Transient requirement for vimentin in neuritogenesis: intracellular delivery of anti-vimentin antibodies and antisense oligonucleotides inhibit neurite initiation but not elongation of existing neurites in neuroblastoma

Abstract

Vimentin is initially expressed by nearly all neuronal precursors in vivo, and is gradually replaced by neurofilaments shortly after the immature neurons become postmitotic (Cochard and Paulin, 1984, J Neurosci 4:2080; Tapscott et al., 1981, Dev Biol 86:40). A transient increase in neuritic vimentin filaments occurs within the first day of dbcAMP-mediated neurite induction in NB2a/d1 neuroblastoma, after which vimentin levels rapidly decline and neurofilaments increase (Shea, 1990, Brain Res 521:343).
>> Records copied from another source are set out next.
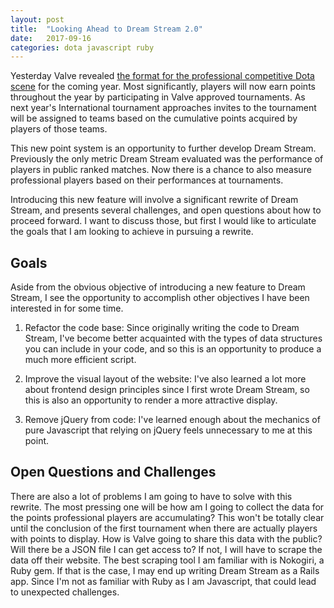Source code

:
 ```yaml
---
layout: post
title:  "Looking Ahead to Dream Stream 2.0"
date:   2017-09-16
categories: dota javascript ruby
---
```

Yesterday Valve revealed [the format for the professional competitive Dota scene](http://blog.dota2.com/2017/09/the-dota-pro-circuit/) for the coming year. Most significantly, players will now earn points throughout the year by participating in Valve approved tournaments. As next year's International tournament approaches invites to the tournament will be assigned to teams based on the cumulative points acquired by players of those teams.

This new point system is an opportunity to further develop Dream Stream. Previously the only metric Dream Stream evaluated was the performance of players in public ranked matches. Now there is a chance to also measure professional players based on their performances at tournaments.

Introducing this new feature will involve a significant rewrite of Dream Stream, and presents several challenges, and open questions about how to proceed forward. I want to discuss those, but first I would like to articulate the goals that I am looking to achieve in pursuing a rewrite.

Goals
-----

Aside from the obvious objective of introducing a new feature to Dream Stream, I see the opportunity to accomplish other objectives I have been interested in for some time.

1.    Refactor the code base: Since originally writing the code to Dream Stream, I've become better acquainted with the types of data structures you can include in your code, and so this is an opportunity to produce a much more efficient script.

2.    Improve the visual layout of the website: I've also learned a lot more about frontend design principles since I first wrote Dream Stream, so this is also an opportunity to render a more attractive display.

3.    Remove jQuery from code: I've learned enough about the mechanics of pure Javascript that relying on jQuery feels unnecessary to me at this point.

Open Questions and Challenges
-----------------------------

There are also a lot of problems I am going to have to solve with this rewrite. The most pressing one will be how am I going to collect the data for the points professional players are accumulating? This won't be totally clear until the conclusion of the first tournament when there are actually players with points to display. How is Valve going to share this data with the public? Will there be a JSON file I can get access to? If not, I will have to scrape the data off their website. The best scraping tool I am familiar with is Nokogiri, a Ruby gem. If that is the case, I may end up writing Dream Stream as a Rails app. Since I'm not as familiar with Ruby as I am Javascript, that could lead to unexpected challenges.
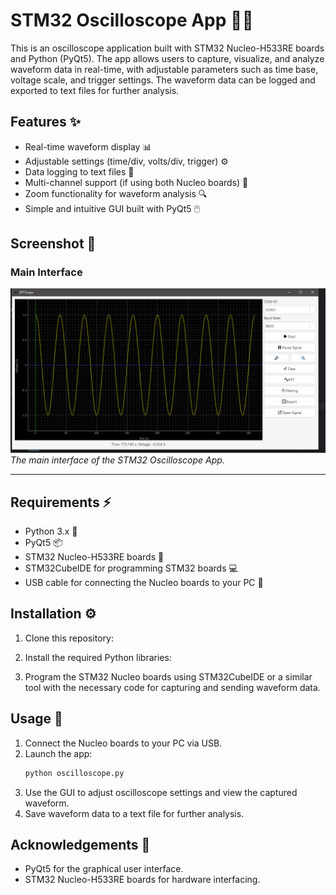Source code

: # STM32 Oscilloscope App 🔦🔬

This is an oscilloscope application built with STM32 Nucleo-H533RE boards and Python (PyQt5). The app allows users to capture, visualize, and analyze waveform data in real-time, with adjustable parameters such as time base, voltage scale, and trigger settings. The waveform data can be logged and exported to text files for further analysis.

## Features ✨

- Real-time waveform display 📊
- Adjustable settings (time/div, volts/div, trigger) ⚙️
- Data logging to text files 💾
- Multi-channel support (if using both Nucleo boards) 🔐
- Zoom functionality for waveform analysis 🔍
- Simple and intuitive GUI built with PyQt5 🖱️

## Screenshot 📸

### Main Interface
![Main Interface](pic/main.png)  
*The main interface of the STM32 Oscilloscope App.*

---

## Requirements ⚡

- Python 3.x 🐍
- PyQt5 📦
- STM32 Nucleo-H533RE boards 🫷
- STM32CubeIDE for programming STM32 boards 💻
- USB cable for connecting the Nucleo boards to your PC 🔐

## Installation ⚙️

1. Clone this repository:
   
2. Install the required Python libraries:
  
3. Program the STM32 Nucleo boards using STM32CubeIDE or a similar tool with the necessary code for capturing and sending waveform data.

## Usage 🚀

1. Connect the Nucleo boards to your PC via USB.
2. Launch the app:
   ```bash
   python oscilloscope.py
   ```
3. Use the GUI to adjust oscilloscope settings and view the captured waveform.
4. Save waveform data to a text file for further analysis.


## Acknowledgements 🙏

- PyQt5 for the graphical user interface.
- STM32 Nucleo-H533RE boards for hardware interfacing.

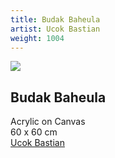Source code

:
```yaml
---
title: Budak Baheula
artist: Ucok Bastian
weight: 1004
---
```


![](/art/ucok-bastian-budak-baheula.jpg)

## Budak Baheula  
Acrylic on Canvas  
60 x 60 cm  
[Ucok Bastian](/artist/ucok-bastian/)
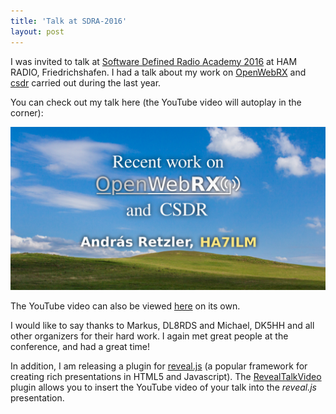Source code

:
 ```yaml
---
title: 'Talk at SDRA-2016'
layout: post
---
```


I was invited to talk at <a href="http://sdra-2016.de/">Software Defined Radio Academy 2016</a> at HAM RADIO, Friedrichshafen. I had a talk about my work on <a href="https://github.com/simonyiszk/openwebrx/">OpenWebRX</a> and <a href="https://github.com/simonyiszk/csdr/">csdr</a> carried out during the last year.

You can check out my talk here (the YouTube video will autoplay in the corner):

<a href="/repos/Friedrichshafen-SDRA-2016-Talk-And-Paper/slides/index.html"><img src="/images/fr2prez-front.png" alt="talking" style="max-width: 100%"/></a>

The YouTube video can also be viewed <a href="https://www.youtube.com/watch?v=fgFto-Oj-uw">here</a> on its own.

I would like to say thanks to Markus, DL8RDS and Michael, DK5HH and all other organizers for their hard work. I again met great people at the conference, and had a great time!

In addition, I am releasing a plugin for <a href="https://github.com/hakimel/reveal.js/">reveal.js</a> (a popular framework for creating rich presentations in HTML5 and Javascript). The <a href="https://github.com/ha7ilm/RevealTalkVideo/">RevealTalkVideo</a> plugin allows you to insert the YouTube video of your talk into the <em>reveal.js</em> presentation.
In the present study, we tested the possibility that vimentin filaments may function in neurite elaboration by inducing neuritogenesis under conditions where vimentin expression and assembly was inhibited. Intracellular delivery of anti-vimentin antiserum into transiently permeabilized NB2a/d1 cells prevented the initial elaboration of neurites, but did not retract existing neurites. By contrast, intracellular delivery of antiserum directed against the low molecular weight neurofilament subunit or normal rabbit antiserum did not affect neurite outgrowth. Treatment with vimentin antisense oligonucleotides reversibly depleted vimentin synthesis and steady-state levels, and prevented neurite initiation, but did not induce retraction of existing neurites. These findings point toward an hitherto undetected role for vimentin in the initiation of neurite outgrowth.